Blackstone noted that it helps if the developer and retailer involved have experience in working in the inner city. "These projects often require levels of creativity in terms of how to adapt to the constraints of urban areas," he said. "It may require looking at novel approaches to in-fill development that may involve mixed-use development.
"Case in point, the Harlem Pathmark project.
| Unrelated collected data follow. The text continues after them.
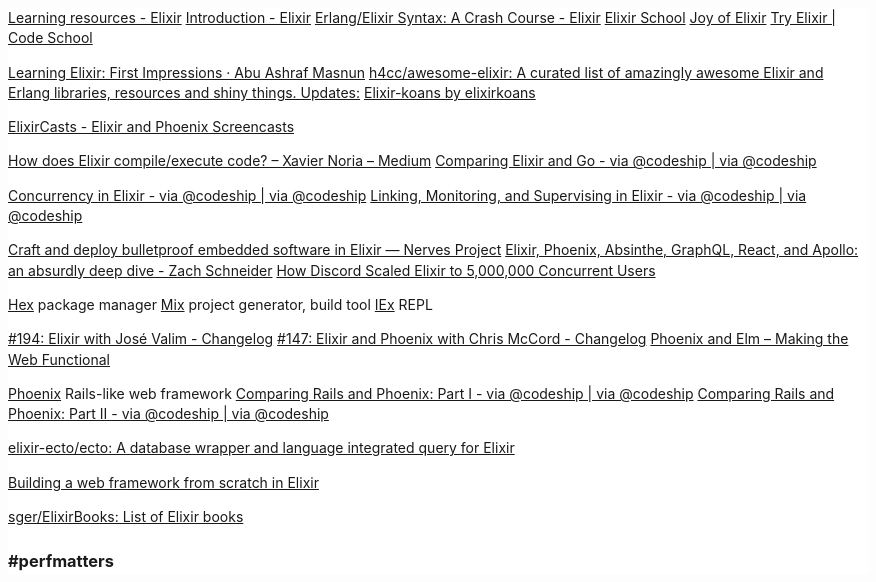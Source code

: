 [Learning resources - Elixir](https://elixir-lang.org/learning.html)
[Introduction - Elixir](http://elixir-lang.org/getting-started/introduction.html)
[Erlang/Elixir Syntax: A Crash Course - Elixir](http://elixir-lang.org/crash-course.html)
[Elixir School](https://elixirschool.com/en/)
[Joy of Elixir](https://joyofelixir.com/toc.html)
[Try Elixir | Code School](https://www.codeschool.com/courses/try-elixir)

[Learning Elixir: First Impressions · Abu Ashraf Masnun](http://masnun.rocks/2017/02/18/learning-elixir-first-impressions/)
[h4cc/awesome-elixir: A curated list of amazingly awesome Elixir and Erlang libraries, resources and shiny things. Updates:](https://github.com/h4cc/awesome-elixir)
[Elixir-koans by elixirkoans](http://elixirkoans.io/)

[ElixirCasts - Elixir and Phoenix Screencasts](https://elixircasts.io/)

[How does Elixir compile/execute code? – Xavier Noria – Medium](https://medium.com/@fxn/how-does-elixir-compile-execute-code-c1b36c9ec8cf)
[Comparing Elixir and Go - via @codeship | via @codeship](https://blog.codeship.com/comparing-elixir-go/)

[Concurrency in Elixir - via @codeship | via @codeship](https://blog.codeship.com/concurrency-in-elixir/)
[Linking, Monitoring, and Supervising in Elixir - via @codeship | via @codeship](https://blog.codeship.com/linking-monitoring-and-supervising-in-elixir/)

[Craft and deploy bulletproof embedded software in Elixir — Nerves Project](http://nerves-project.org/)
[Elixir, Phoenix, Absinthe, GraphQL, React, and Apollo: an absurdly deep dive - Zach Schneider](https://schneider.dev/blog/elixir-phoenix-absinthe-graphql-react-apollo-absurdly-deep-dive/)
[How Discord Scaled Elixir to 5,000,000 Concurrent Users](https://blog.discordapp.com/scaling-elixir-f9b8e1e7c29b)

[Hex](https://hex.pm/) package manager
[Mix](http://elixir-lang.org/docs/stable/mix/Mix.html) project generator, build tool
[IEx](http://elixir-lang.org/docs/stable/iex/IEx.html) REPL

[#194: Elixir with José Valim - Changelog](https://changelog.com/194/)
[#147: Elixir and Phoenix with Chris McCord - Changelog](https://changelog.com/147/)
[Phoenix and Elm – Making the Web Functional](https://www.infoq.com/presentations/phoenix-elm)

[Phoenix](http://www.phoenixframework.org/) Rails-like web framework
[Comparing Rails and Phoenix: Part I - via @codeship | via @codeship](https://blog.codeship.com/comparing-rails-and-phoenix-part-i/)
[Comparing Rails and Phoenix: Part II - via @codeship | via @codeship](https://blog.codeship.com/comparing-rails-and-phoenix-part-ii/)

[elixir-ecto/ecto: A database wrapper and language integrated query for Elixir](https://github.com/elixir-ecto/ecto)

[Building a web framework from scratch in Elixir](https://codewords.recurse.com/issues/five/building-a-web-framework-from-scratch-in-elixir)

[sger/ElixirBooks: List of Elixir books](https://github.com/sger/ElixirBooks)

### #perfmatters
Because of the smallness of the site, the parking lot was put on top of the supermarket."
The Urban Land Institute's Beyard said he expects the number of such public-private projects to increase. "There is less opportunity now in the suburbs because of the big-box stores," he said. "This leaves many traditional grocery stores in trouble, just trying to hang on in the face of Wal-Mart."
The alternative, Beyard noted, is to come to or come back to the city. "The trend is only going to accelerate," he said. "These are underserved markets."
Patrick Burns, who is planning in two to three months to open the largest unit in his Fresh Grocer chain, a Philadelphia store that occupies a full city block, noted that in the urban core, well-run stores are well-received. "My customers enjoy a nice, clean, beautiful store," he said.
Save-A-Lot's Kimack observed that his company is accelerating its efforts in the inner city. "Save-A-Lot's development team continues to look at prospective sites in existing and new urban markets," he said. "We are actively identifying sites in Philadelphia to further penetrate the market and have a sincere interest in serving the Pittsburgh market."
Still, retailers cannot expect to succeed simply by showing up, warned Pathmark's Gutman. "Community support has to be earned and re-earned every day," he said. "In many urban neighborhoods, there are different types of competitors. There may be few large competitors, but there are many smaller stores that have catered successfully to the local community for years."
Which is to say, yet again, that operating a store in the urban core is very much like operating a store anyplace else. A lesson that more and more retailers appear eager to learn.